Estou convencida de que D. Pedro II é a pessoa mais estudada da história do Brasil, a partir de um levantamento historiográfico que fiz, de biografias no sentido clássico, livros de assuntos diversos que trazem a figura do imperador, teses e dissertações. A recém-lançada biografia “D. Pedro II – a História não Contada”, do pesquisador Paulo Rezzutti, usou como fonte o acervo histórico do Museu Imperial. Também recebemos os produtores da novela “Nos Tempos do Imperador” (título provisório, prevista para estrear em 2020 na TV Globo), que vai abordar o triângulo formado por D. Pedro II, Teresa Cristina e a Condessa de Barral, no período entre 1856 e 1870. O fato de existir essa novela em produção demonstra como D. Pedro II continua suscitando interesse de um público muito mais amplo, que extrapola o meio acadêmico e as pessoas que trabalham diretamente com educação e cultura.

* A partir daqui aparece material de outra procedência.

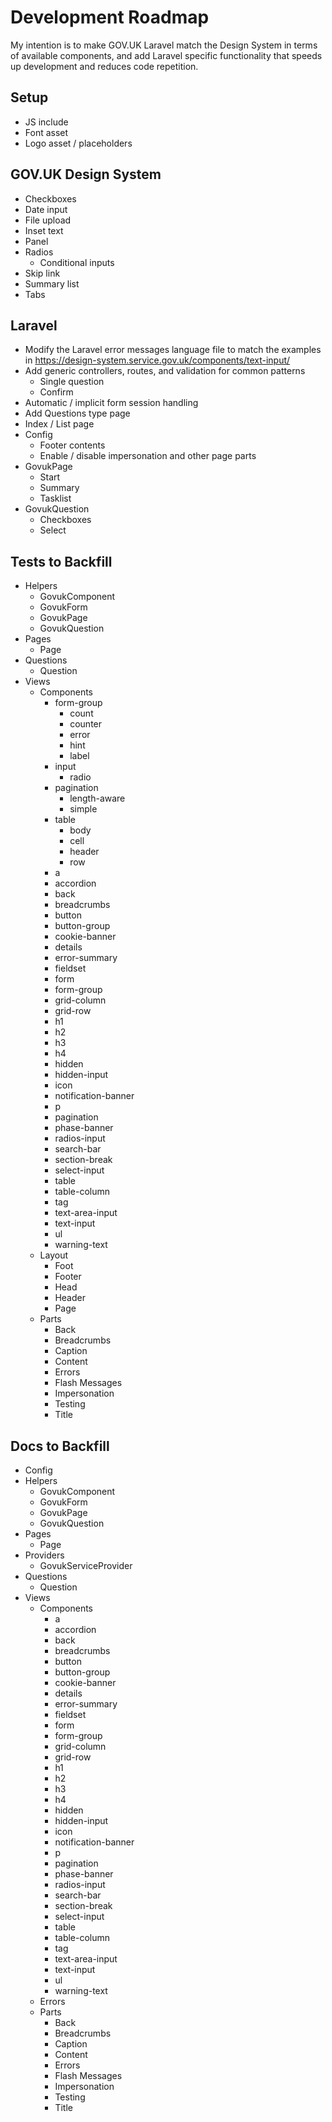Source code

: # Development Roadmap

My intention is to make GOV.UK Laravel match the Design System in terms of available components, and add Laravel specific functionality that speeds up development and reduces code repetition. 

## Setup

* JS include
* Font asset
* Logo asset / placeholders

## GOV.UK Design System

* Checkboxes
* Date input
* File upload
* Inset text
* Panel
* Radios
  * Conditional inputs
* Skip link
* Summary list
* Tabs

## Laravel

* Modify the Laravel error messages language file to match the examples in https://design-system.service.gov.uk/components/text-input/
* Add generic controllers, routes, and validation for common patterns
  * Single question
  * Confirm
* Automatic / implicit form session handling
* Add Questions type page
* Index / List page
* Config
  * Footer contents
  * Enable / disable impersonation and other page parts
* GovukPage
  * Start
  * Summary
  * Tasklist
* GovukQuestion
  * Checkboxes
  * Select

## Tests to Backfill

* Helpers
  * GovukComponent
  * GovukForm
  * GovukPage
  * GovukQuestion
* Pages
  * Page
* Questions
  * Question
* Views
  * Components
    * form-group
      * count
      * counter
      * error
      * hint
      * label
    * input
      * radio
    * pagination
      * length-aware
      * simple
    * table
      * body
      * cell
      * header
      * row
    * a
    * accordion
    * back
    * breadcrumbs
    * button
    * button-group
    * cookie-banner
    * details
    * error-summary
    * fieldset
    * form
    * form-group
    * grid-column
    * grid-row
    * h1
    * h2
    * h3
    * h4
    * hidden
    * hidden-input
    * icon
    * notification-banner
    * p
    * pagination
    * phase-banner
    * radios-input
    * search-bar
    * section-break
    * select-input
    * table
    * table-column
    * tag
    * text-area-input
    * text-input
    * ul
    * warning-text
  * Layout
    * Foot
    * Footer
    * Head
    * Header
    * Page
  * Parts
    * Back
    * Breadcrumbs
    * Caption
    * Content
    * Errors
    * Flash Messages
    * Impersonation
    * Testing
    * Title

## Docs to Backfill

* Config
* Helpers
    * GovukComponent
    * GovukForm
    * GovukPage
    * GovukQuestion
* Pages
    * Page
* Providers
  * GovukServiceProvider
* Questions
    * Question
* Views
  * Components
    * a
    * accordion
    * back
    * breadcrumbs
    * button
    * button-group
    * cookie-banner
    * details
    * error-summary
    * fieldset
    * form
    * form-group
    * grid-column
    * grid-row
    * h1
    * h2
    * h3
    * h4
    * hidden
    * hidden-input
    * icon
    * notification-banner
    * p
    * pagination
    * phase-banner
    * radios-input
    * search-bar
    * section-break
    * select-input
    * table
    * table-column
    * tag
    * text-area-input
    * text-input
    * ul
    * warning-text
  * Errors
  * Parts
    * Back
    * Breadcrumbs
    * Caption
    * Content
    * Errors
    * Flash Messages
    * Impersonation
    * Testing
    * Title
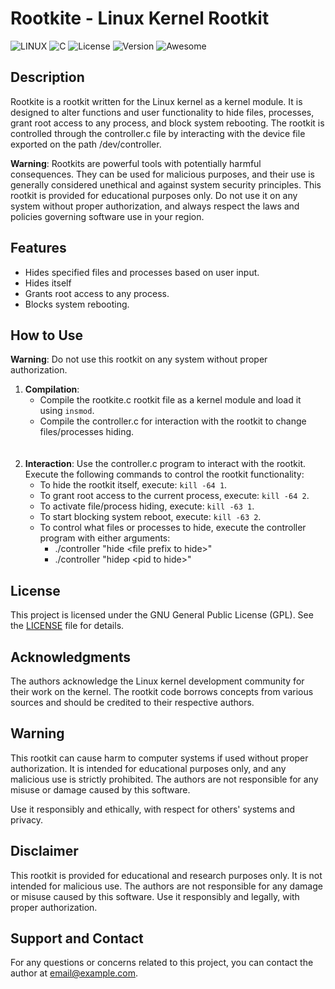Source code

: # Rootkite - Linux Kernel Rootkit


![LINUX](https://img.shields.io/badge/Linux-FCC624?style=for-the-badge&logo=linux&logoColor=black)
![C](https://img.shields.io/badge/C-00599C?style=for-the-badge&logo=c&logoColor=white)
![License](https://img.shields.io/badge/License-GPL-blue.svg)
![Version](https://img.shields.io/badge/Version-0.3-brightgreen.svg)
![Awesome](https://cdn.rawgit.com/sindresorhus/awesome/d7305f38d29fed78fa85652e3a63e154dd8e8829/media/badge.svg)
## Description

Rootkite is a rootkit written for the Linux kernel as a kernel module. It is designed to alter functions and user functionality to hide files, processes, grant root access to any process, and block system rebooting. The rootkit is controlled through the controller.c file by interacting with the device file exported on the path /dev/controller.

**Warning**: Rootkits are powerful tools with potentially harmful consequences. They can be used for malicious purposes, and their use is generally considered unethical and against system security principles. This rootkit is provided for educational purposes only. Do not use it on any system without proper authorization, and always respect the laws and policies governing software use in your region.

## Features

- Hides specified files and processes based on user input.
- Hides itself
- Grants root access to any process.
- Blocks system rebooting.

## How to Use

**Warning**: Do not use this rootkit on any system without proper authorization.


1. **Compilation**:
   - Compile the rootkite.c rootkit file as a kernel module and load it using `insmod`.
   - Compile the controller.c for interaction with the rootkit to change files/processes hiding.
   <br />
   <br />
2. **Interaction**: Use the controller.c program to interact with the rootkit. Execute the following commands to control the rootkit functionality:
   - To hide the rootkit itself, execute: `kill -64 1`.
   - To grant root access to the current process, execute: `kill -64 2`.
   - To activate file/process hiding, execute: `kill -63 1`.
   - To start blocking system reboot, execute: `kill -63 2`.
   - To control what files or processes to hide, execute the controller program with either arguments:
      - ./controller "hide \<file prefix to hide>"
      - ./controller "hidep \<pid to hide>"

## License

This project is licensed under the GNU General Public License (GPL). See the [LICENSE](LICENSE) file for details.

## Acknowledgments

The authors acknowledge the Linux kernel development community for their work on the kernel. The rootkit code borrows concepts from various sources and should be credited to their respective authors.

## Warning

This rootkit can cause harm to computer systems if used without proper authorization. It is intended for educational purposes only, and any malicious use is strictly prohibited. The authors are not responsible for any misuse or damage caused by this software.

Use it responsibly and ethically, with respect for others' systems and privacy.

## Disclaimer

This rootkit is provided for educational and research purposes only. It is not intended for malicious use. The authors are not responsible for any damage or misuse caused by this software. Use it responsibly and legally, with proper authorization.

## Support and Contact

For any questions or concerns related to this project, you can contact the author at [email@example.com](mailto:email@example.com).
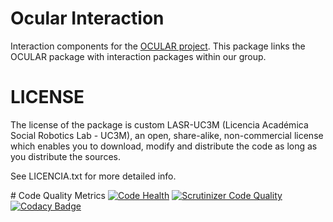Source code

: # Ocular Interaction

Interaction components for the [OCULAR project](https://github.com/UC3MSocialRobots/ocular).
This package links the OCULAR package with interaction packages within our group.

# LICENSE

The license of the package is custom LASR-UC3M (Licencia Académica Social Robotics Lab - UC3M), 
an open, share-alike, non-commercial license which enables you to download, modify and distribute the code as long as you distribute the sources.

See LICENCIA.txt for more detailed info.

# Code Quality Metrics
[![Code Health](https://landscape.io/github/UC3MSocialRobots/ocular_project/rosbuild-devel/landscape.svg?style=flat)](https://landscape.io/github/UC3MSocialRobots/ocular_project/rosbuild-devel)
[![Scrutinizer Code Quality](https://scrutinizer-ci.com/g/UC3MSocialRobots/ocular_interaction/badges/quality-score.png?b=rosbuild-devel)](https://scrutinizer-ci.com/g/UC3MSocialRobots/ocular_interaction/?branch=rosbuild-devel)
[![Codacy Badge](https://www.codacy.com/project/badge/b66d2d41cd214bc487d4da41754f0427)](https://www.codacy.com/public/vgonpa/ocular_interaction)
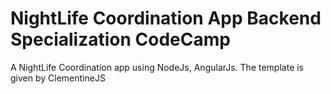 # NightLife Coordination App Backend Specialization CodeCamp

A NightLife Coordination app using NodeJs, AngularJs. The template is given by ClementineJS
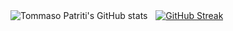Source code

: 
![Tommaso Patriti's GitHub stats](https://github-readme-stats.vercel.app/api?username=Ro0t-set&show_icons=true&theme=tokyonight)ㅤ[![GitHub Streak](https://github-readme-streak-stats.herokuapp.com?user=Ro0t-set&theme=tokyonight&date_format=M%20j%5B%2C%20Y%5D)](https://git.io/streak-stats)

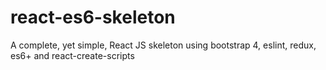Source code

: # react-es6-skeleton
A complete, yet simple, React JS skeleton using bootstrap 4, eslint, redux, es6+ and react-create-scripts
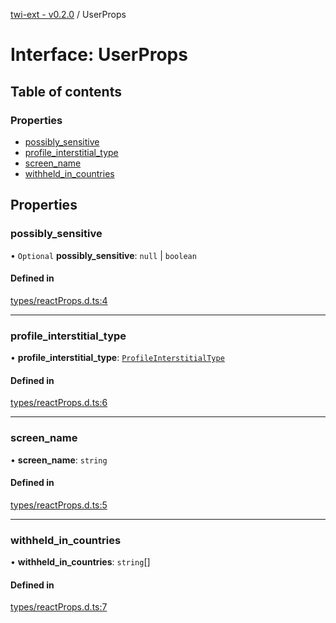 [twi-ext - v0.2.0](../README.md) / UserProps

# Interface: UserProps

## Table of contents

### Properties

- [possibly\_sensitive](UserProps.md#possibly_sensitive)
- [profile\_interstitial\_type](UserProps.md#profile_interstitial_type)
- [screen\_name](UserProps.md#screen_name)
- [withheld\_in\_countries](UserProps.md#withheld_in_countries)

## Properties

### possibly\_sensitive

• `Optional` **possibly\_sensitive**: ``null`` \| `boolean`

#### Defined in

[types/reactProps.d.ts:4](https://github.com/Robot-Inventor/twi-ext/blob/8174822a95b6dc38708312277d86f26daf61c0bd/src/types/reactProps.d.ts#L4)

___

### profile\_interstitial\_type

• **profile\_interstitial\_type**: [`ProfileInterstitialType`](../README.md#profileinterstitialtype)

#### Defined in

[types/reactProps.d.ts:6](https://github.com/Robot-Inventor/twi-ext/blob/8174822a95b6dc38708312277d86f26daf61c0bd/src/types/reactProps.d.ts#L6)

___

### screen\_name

• **screen\_name**: `string`

#### Defined in

[types/reactProps.d.ts:5](https://github.com/Robot-Inventor/twi-ext/blob/8174822a95b6dc38708312277d86f26daf61c0bd/src/types/reactProps.d.ts#L5)

___

### withheld\_in\_countries

• **withheld\_in\_countries**: `string`[]

#### Defined in

[types/reactProps.d.ts:7](https://github.com/Robot-Inventor/twi-ext/blob/8174822a95b6dc38708312277d86f26daf61c0bd/src/types/reactProps.d.ts#L7)
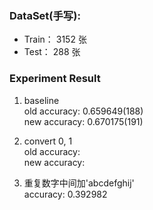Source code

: 
### DataSet(手写):
- Train： 3152 张
- Test：   288 张

### Experiment Result

1. baseline  
  old accuracy: 0.659649(188)  
  new accuracy: 0.670175(191)   

2. convert 0, 1  
  old accuracy:  
  new accuracy:   

3. 重复数字中间加'abcdefghij'  
  accuracy: 0.392982
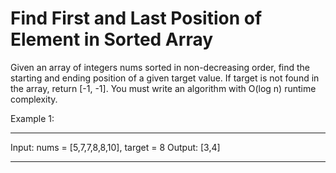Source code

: # Find First and Last Position of Element in Sorted Array

Given an array of integers nums sorted in non-decreasing order, find the starting and ending position of a given target value.
If target is not found in the array, return [-1, -1].
You must write an algorithm with O(log n) runtime complexity.

Example 1:
____
Input: nums = [5,7,7,8,8,10], target = 8
Output: [3,4]
____
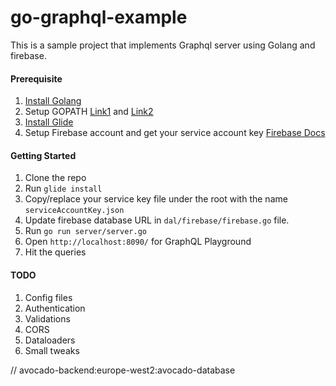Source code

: # go-graphql-example

This is a sample project that implements Graphql server using Golang and firebase.


#### Prerequisite

1. [Install Golang](https://golang.org/doc/install)
2. Setup GOPATH [Link1](https://golang.org/doc/code.html#GOPATH) and [Link2](https://github.com/golang/go/wiki/GOPATH)
3. [Install Glide](https://github.com/Masterminds/glide)
4. Setup Firebase account and get your service account key [Firebase Docs](https://firebase.google.com/docs/admin/setup#add_firebase_to_your_app)

#### Getting Started
1. Clone the repo
2. Run `glide install`
3. Copy/replace your service key file under the root with the name `serviceAccountKey.json`
4. Update firebase database URL in `dal/firebase/firebase.go` file.
3. Run `go run server/server.go`
4. Open `http://localhost:8090/` for GraphQL Playground
6. Hit the queries

#### TODO
1. Config files
2. Authentication
3. Validations
4. CORS
5. Dataloaders
5. Small tweaks

// avocado-backend:europe-west2:avocado-database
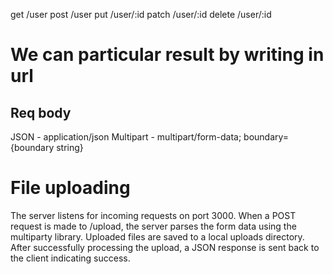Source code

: get /user
post /user
put /user/:id
patch /user/:id
delete /user/:id

# We can particular result by writing in url

## Req body

JSON - application/json
Multipart - multipart/form-data; boundary={boundary string}

# File uploading

The server listens for incoming requests on port 3000.
When a POST request is made to /upload, the server parses the form data using the multiparty library.
Uploaded files are saved to a local uploads directory.
After successfully processing the upload, a JSON response is sent back to the client indicating success.
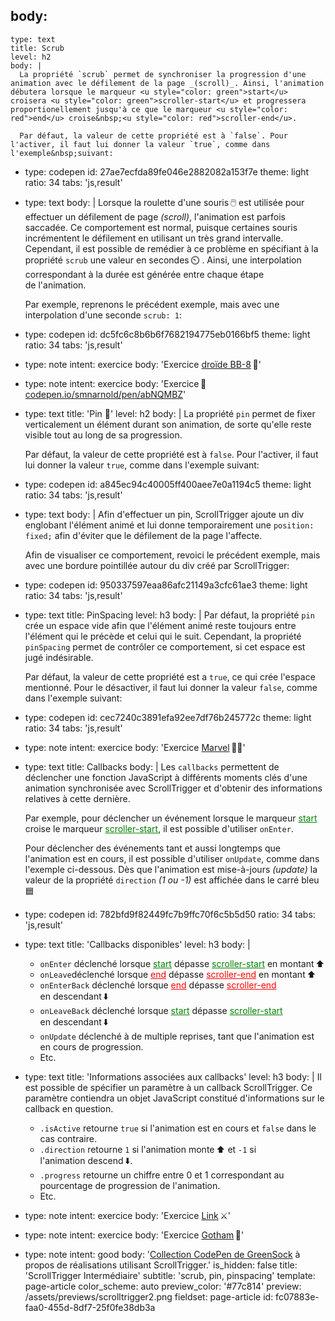 body:
  -
    type: text
    title: Scrub
    level: h2
    body: |
      La propriété `scrub` permet de synchroniser la progression d'une animation avec le défilement de la page _(scroll)_. Ainsi, l'animation débutera lorsque le marqueur <u style="color: green">start</u> croisera <u style="color: green">scroller-start</u> et progressera proportionellement jusqu'à ce que le marqueur <u style="color: red">end</u> croise&nbsp;<u style="color: red">scroller-end</u>. 
      
      Par défaut, la valeur de cette propriété est à `false`. Pour l'activer, il faut lui donner la valeur `true`, comme dans l'exemple&nbsp;suivant:
  -
    type: codepen
    id: 27ae7ecfda89fe046e2882082a153f7e
    theme: light
    ratio: 34
    tabs: 'js,result'
  -
    type: text
    body: |
      Lorsque la roulette d'une souris&thinsp;🖱️ est utilisée pour effectuer un défilement de page _(scroll)_, l'animation est parfois saccadée. Ce comportement est normal, puisque certaines souris incrémentent le défilement en utilisant un très grand intervalle. Cependant, il est possible de remédier à ce problème en spécifiant à la propriété `scrub` une valeur en secondes&thinsp;⏲️ . Ainsi, une interpolation correspondant à la durée est générée entre chaque étape de&nbsp;l'animation.
      
      Par exemple, reprenons le précédent exemple, mais avec une interpolation d'une seconde&nbsp;`scrub: 1`:
  -
    type: codepen
    id: dc5fc6c8b6b6f7682194775eb0166bf5
    theme: light
    ratio: 34
    tabs: 'js,result'
  -
    type: note
    intent: exercice
    body: 'Exercice [droïde BB-8](https://smnarnold.com/exercice/gsap/bb-8)&thinsp;🤖'
  -
    type: note
    intent: exercice
    body: 'Exercice&thinsp;🔵 [codepen.io/smnarnold/pen/abNQMBZ](https://codepen.io/smnarnold/pen/abNQMBZ)'
  -
    type: text
    title: 'Pin 📌'
    level: h2
    body: |
      La propriété `pin` permet de fixer verticalement un élément durant son animation, de sorte qu'elle reste visible tout au long de sa&nbsp;progression.
      
      Par défaut, la valeur de cette propriété est à `false`. Pour l'activer, il faut lui donner la valeur `true`, comme dans l'exemple suivant:
  -
    type: codepen
    id: a845ec94c40005ff400aee7e0a1194c5
    theme: light
    ratio: 34
    tabs: 'js,result'
  -
    type: text
    body: |
      Afin d'effectuer un pin, ScrollTrigger ajoute un div englobant l'élément animé et lui donne temporairement une `position: fixed;` afin d'éviter que le défilement de la page&nbsp;l'affecte.
      
      Afin de visualiser ce comportement, revoici le précédent exemple, mais avec une bordure pointillée autour du div créé par&nbsp;ScrollTrigger:
  -
    type: codepen
    id: 950337597eaa86afc21149a3cfc61ae3
    theme: light
    ratio: 34
    tabs: 'js,result'
  -
    type: text
    title: PinSpacing
    level: h3
    body: |
      Par défaut, la propriété `pin` crée un espace vide afin que l'élément animé reste toujours entre l'élément qui le précède et celui qui le suit. Cependant, la propriété `pinSpacing` permet de contrôler ce comportement, si cet espace est jugé&nbsp;indésirable.
      
      Par défaut, la valeur de cette propriété est a `true`, ce qui crée l'espace mentionné. Pour le désactiver, il faut lui donner la valeur `false`, comme dans l'exemple suivant:
  -
    type: codepen
    id: cec7240c3891efa92ee7df76b245772c
    theme: light
    ratio: 34
    tabs: 'js,result'
  -
    type: note
    intent: exercice
    body: 'Exercice [Marvel](https://smnarnold.com/exercice/gsap/marvel)&thinsp;🦸‍♂️'
  -
    type: text
    title: Callbacks
    body: |
      Les `callbacks` permettent de déclencher une fonction JavaScript à différents moments clés d'une animation synchronisée avec ScrollTrigger et d'obtenir des informations relatives à cette&nbsp;dernière.
      
      Par exemple, pour déclencher un événement lorsque le marqueur <u style="color: green">start</u> croise le marqueur <u style="color: green">scroller-start</u>, il est possible d'utiliser&nbsp;`onEnter`. 
      
      Pour déclencher des événements tant et aussi longtemps que l'animation est en cours, il est possible d'utiliser `onUpdate`, comme dans l'exemple ci-dessous. Dès que l'animation est mise-à-jours _(update)_ la valeur de la propriété `direction` _(1 ou -1)_ est affichée dans le carré&nbsp;bleu&thinsp;🟦
  -
    type: codepen
    id: 782bfd9f82449fc7b9ffc70f6c5b5d50
    ratio: 34
    tabs: 'js,result'
  -
    type: text
    title: 'Callbacks disponibles'
    level: h3
    body: |
      - `onEnter` déclenché lorsque <u style="color: green">start</u> dépasse <u style="color: green">scroller-start</u> en&nbsp;montant&thinsp;⬆️
      - `onLeave`déclenché lorsque <u style="color: red">end</u> dépasse <u style="color: red">scroller-end</u> en&nbsp;montant&thinsp;⬆️
      - `onEnterBack` déclenché lorsque <u style="color: red">end</u> dépasse <u style="color: red">scroller-end</u> en&nbsp;descendant&thinsp;⬇️
      - `onLeaveBack` déclenché lorsque <u style="color: green">start</u> dépasse <u style="color: green">scroller-start</u> en&nbsp;descendant&thinsp;⬇️
      - `onUpdate` déclenché à de multiple reprises, tant que l'animation est en cours de&nbsp;progression.
      - Etc.
  -
    type: text
    title: 'Informations associées aux callbacks'
    level: h3
    body: |
      Il est possible de spécifier un paramètre à un callback ScrollTrigger. Ce paramètre contiendra un objet JavaScript constitué d'informations sur le callback en question.
      
      - `.isActive` retourne `true` si l'animation est en cours et `false` dans le cas&nbsp;contraire.
      - `.direction` retourne `1` si l'animation monte&thinsp;⬆️ et `-1` si l'animation&nbsp;descend&thinsp;⬇️.
      - `.progress` retourne un chiffre entre 0 et 1 correspondant au pourcentage de progression de&nbsp;l'animation.
      - Etc.
  -
    type: note
    intent: exercice
    body: 'Exercice [Link](https://smnarnold.com/exercice/gsap/link)&thinsp;⚔️'
  -
    type: note
    intent: exercice
    body: 'Exercice [Gotham](https://smnarnold.com/exercice/gsap/gotham)&thinsp;🦇'
  -
    type: note
    intent: good
    body: '[Collection CodePen de GreenSock](https://codepen.io/collection/DkvGzg) à propos de réalisations utilisant&nbsp;ScrollTrigger.'
is_hidden: false
title: 'ScrollTrigger Intermédiaire'
subtitle: 'scrub, pin, pinspacing'
template: page-article
color_scheme: auto
preview_color: '#77c814'
preview: /assets/previews/scrolltrigger2.png
fieldset: page-article
id: fc07883e-faa0-455d-8df7-25f0fe38db3a
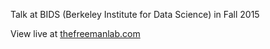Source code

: Talk at BIDS (Berkeley Institute for Data Science) in Fall 2015

View live at [thefreemanlab.com](http://thefreemanlab.com/talk-bids-fall-2015/)
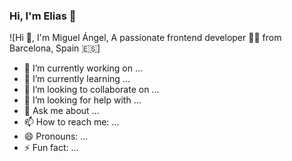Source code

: ### Hi, I'm Elias 👋
![Hi 👋, I'm Miguel Ángel, A passionate frontend developer 👨‍💻 from Barcelona, Spain 🇪🇸]

- 🔭 I’m currently working on ...
- 🌱 I’m currently learning ...
- 👯 I’m looking to collaborate on ...
- 🤔 I’m looking for help with ...
- 💬 Ask me about ...
- 📫 How to reach me: ...
- 😄 Pronouns: ...
- ⚡ Fun fact: ...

No momento, o visitante poderá conferir a exposição temporária “Cadeira: Forma & Função", com a curadoria das técnicas da museologia, sobre cadeiras que compõem o acervo do Museu Imperial, inclusive o próprio trono. Como essa exposição tem um visual muito diferenciado, para o visitante é uma experiência atravessar as salas bem tradicionais do museu e entrar nessa última sala de exposições. Verá uma proposta muito interessante: o trono colocado como um objeto para se sentar, despido de todo seu caráter simbólico.
A próxima exposição, prevista para dezembro, será em comemoração ao bicentenário de Dona Maria da Glória (Maria II, Rainha de Portugal). Antes, teremos o lançamento do documentário “Nos Jardins do Palácio Imperial”, da professora Beatriz Galvão, que será exibido durante todos os dias da Primavera dos Museus, agora no mês de setembro. Realizado em parceria com o museu, o filme mostra memórias relativas aos vários usos do jardim que rodeia o palácio, desde a época em que o edifício era residência, passando pela constituição do museu até os dias atuais. O parque é um verdadeiro oásis no centro de Petrópolis, frequentado por estudantes, famílias, praticantes de tai chi chuan, pintores de aquarelas, leitores. Nas dependências do museu ainda são realizados as encenações “Um Sarau Imperial” e “Chá da Princesa”, o espetáculo “Som e Luz” e o bate-papo com estudiosos e moradores da cidade “Fale-me de Petrópolis”, que acontece toda última quinta-feira do mês, de março a novembro, na Biblioteca.
Quando se pensa o Museu Imperial, não é só a exposição permanente, não é só o Palácio. É todo um parque, que incluiu o complexo dos jardins, e os bastidores técnicos: Biblioteca, Arquivo Histórico, Museologia, um laboratório de conservação e restauração, um setor de educação que desenvolve projetos pedagógicos e recebe escolas, a Biblioteca Rocambole, voltada para o público infantojuvenil e a Casa de Cláudio de Souza, seccional do Museu que fica na Praça da Liberdade. O trabalho, por trás daquele que o público vê na exposição, é imenso. Esses bastidores podem ser conhecidos no projeto institucional “O Museu que não se vê”, que recebe grupos de até 30 pessoas toda última quarta-feira do mês (entre março e novembro) e requer agendamento.
Formada em Ciências Sociais e História, a petropolitana Alessandra Fraguas atua no Museu Imperial desde 2008. Também é associada titular do Instituto Histórico de Petrópolis.